I am going to build an interior wall to divide a larger room in an apartment. The idea is to build the wall with two sets of studs and open from one side where there will be built-in shelves, inspiration taken from this picture:
https://www.johannabergbom.se/wp-content/uploads/2017/02/9aebcac69ee9e201ecf2a30ceedca060.jpg

This is how I have drawn the studs so far, all with 45x70, with 70mm spacing, so a total wall thickness of 210 mm:
3D model of an interior wall frame with yellow structural beams and openings for built-in shelves, designed to divide a room in an apartment.

I'm thinking the open shelves will be between the studs, haven't decided the exact design yet but maybe like this:
Draft design of an interior wall with glass partition and built-in shelves displayed on a drawing; outlined with green and yellow markers.

Now to my question:

Is it suitable to use MDF internally as lining in the shelves and also as a surface on the wall? Is 12 mm MDF sufficient? Does it need more frequent stud spacing than cc600?

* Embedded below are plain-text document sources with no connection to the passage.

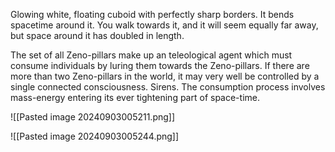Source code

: 

Glowing white, floating cuboid with perfectly sharp borders. It bends spacetime around it. You walk towards it, and it will seem equally far away, but space around it has doubled in length.

The set of all Zeno-pillars make up an teleological agent which must consume individuals by luring them towards the Zeno-pillars. If there are more than two Zeno-pillars in the world, it may very well be controlled by a single connected consciousness. Sirens. The consumption process involves mass-energy entering its ever tightening part of space-time.

![[Pasted image 20240903005211.png]]

![[Pasted image 20240903005244.png]]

The room has parquet flooring from before, planning to build the new interior wall on top of it. What is appropriate to use for sill seal/sill insulation?
 
Hey! You can use MDF for the shelves and also on the wall. But you could also use plasterboard on the wall. It looked like from your picture that the shelves will protrude a bit from the wall, then it's quite easy to just go against the shelves with the plasterboard. Regarding the parquet, the best thing would be to cut it away where you're going to place the wall. The parquet should be laid floating, so it's not optimal to place a wall on it. But it's easy to fix with a circular saw and a multitool.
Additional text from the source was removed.